Here's something I read in the paper not too long ago. It gave me a good chuckle and I thought I'd share it with you. Basically how women and men react to the same situation.

Wife's Diary: Tonight, I thought my husband was acting weird. We had made plans to meet at a nice restaurant for dinner. I was shopping with my friends all day long, so I thought he was upset at the fact that I was a bit late, but he made no comment on it. Conversation wasn't flowing, so I suggested that we go somewhere quiet so we could talk. He agreed, but he didn't say much.

I ask him what was wrong; He said "nothing." I ask him if it was my fault he was upset. He said he was not upset, that it had nothing to do with me, and not to worry about it. On the way home, I told him that I loved him. He smiled slightly and kept driving.

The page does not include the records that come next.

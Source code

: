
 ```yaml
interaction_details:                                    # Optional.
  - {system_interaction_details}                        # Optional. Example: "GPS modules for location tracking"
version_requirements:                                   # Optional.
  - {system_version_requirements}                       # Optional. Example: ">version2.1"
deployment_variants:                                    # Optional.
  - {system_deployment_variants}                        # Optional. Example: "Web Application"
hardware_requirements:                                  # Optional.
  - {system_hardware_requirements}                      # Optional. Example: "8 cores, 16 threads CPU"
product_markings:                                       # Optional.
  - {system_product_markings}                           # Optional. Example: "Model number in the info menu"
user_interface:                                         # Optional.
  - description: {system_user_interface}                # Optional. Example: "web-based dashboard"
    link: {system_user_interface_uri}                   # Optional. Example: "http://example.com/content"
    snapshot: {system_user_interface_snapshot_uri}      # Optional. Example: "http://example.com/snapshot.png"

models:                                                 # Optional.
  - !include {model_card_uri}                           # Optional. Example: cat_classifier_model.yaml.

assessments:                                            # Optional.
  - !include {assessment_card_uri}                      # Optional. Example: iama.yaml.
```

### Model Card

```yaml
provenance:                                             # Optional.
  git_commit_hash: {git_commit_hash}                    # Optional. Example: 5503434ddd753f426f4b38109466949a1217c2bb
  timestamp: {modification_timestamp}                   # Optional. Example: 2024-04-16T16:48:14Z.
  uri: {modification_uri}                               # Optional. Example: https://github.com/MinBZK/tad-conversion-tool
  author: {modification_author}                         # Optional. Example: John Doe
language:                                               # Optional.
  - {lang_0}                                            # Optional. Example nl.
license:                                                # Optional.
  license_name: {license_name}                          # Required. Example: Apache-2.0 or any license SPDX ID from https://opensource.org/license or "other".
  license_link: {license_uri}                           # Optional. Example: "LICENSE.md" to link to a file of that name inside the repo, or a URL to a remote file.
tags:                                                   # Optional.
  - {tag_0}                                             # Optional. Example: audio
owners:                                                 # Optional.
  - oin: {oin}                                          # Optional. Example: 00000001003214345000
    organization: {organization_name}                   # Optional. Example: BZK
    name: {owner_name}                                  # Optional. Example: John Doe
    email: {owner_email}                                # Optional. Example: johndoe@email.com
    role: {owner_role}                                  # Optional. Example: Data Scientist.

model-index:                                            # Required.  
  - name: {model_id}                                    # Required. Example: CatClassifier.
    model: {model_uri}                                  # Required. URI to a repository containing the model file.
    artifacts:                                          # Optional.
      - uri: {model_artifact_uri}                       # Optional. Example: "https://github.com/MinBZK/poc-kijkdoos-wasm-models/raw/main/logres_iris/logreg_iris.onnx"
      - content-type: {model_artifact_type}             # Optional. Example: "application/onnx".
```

I can't explain his behavior. I don't know why he didn't say, "I love you, too." When we got home, I felt as if I had lost him completely, as if he wanted nothing to do with me anymore. He just sat there quietly and watched TV. He continued to seem distant. Finally, with silence all around us, I decided to go to bed. About 15 minutes later, he came to bed. I still felt he was distracted and his thoughts were somewhere else. He fell asleep-- I cried. I don't know what to do. I'm almost sure that his thoughts are with someone else. My life is a disaster.

Husbands Diary: Tractor wouldn't start, can't figure it out.

Have a good day T.J.


----------



## Thorim (Jan 19, 2015)

TJH said:


> Here's something I read in the paper not too long ago. It gave me a good chuckle and I thought I'd share it with you. Basically how women and men react to the same situation.
> 
> Wife's Diary: Tonight, I thought my husband was acting weird. We had made plans to meet at a nice restaurant for dinner. I was shopping with my friends all day long, so I thought he was upset at the fact that I was a bit late, but he made no comment on it. Conversation wasn't flowing, so I suggested that we go somewhere quiet so we could talk. He agreed, but he didn't say much.
> 
> ...


Now that's funny


----------



## Chessiedog (Jul 24, 2009)

Now that is life ! lol


----------



## OhioHay (Jun 4, 2008)

Oh so true. Thanks for the laugh.


----------



## snowball (Feb 7, 2015)

I wounder how they got my wife's diary ??


----------



## AndyL (Mar 9, 2013)

lol I gotta pass that along.


----------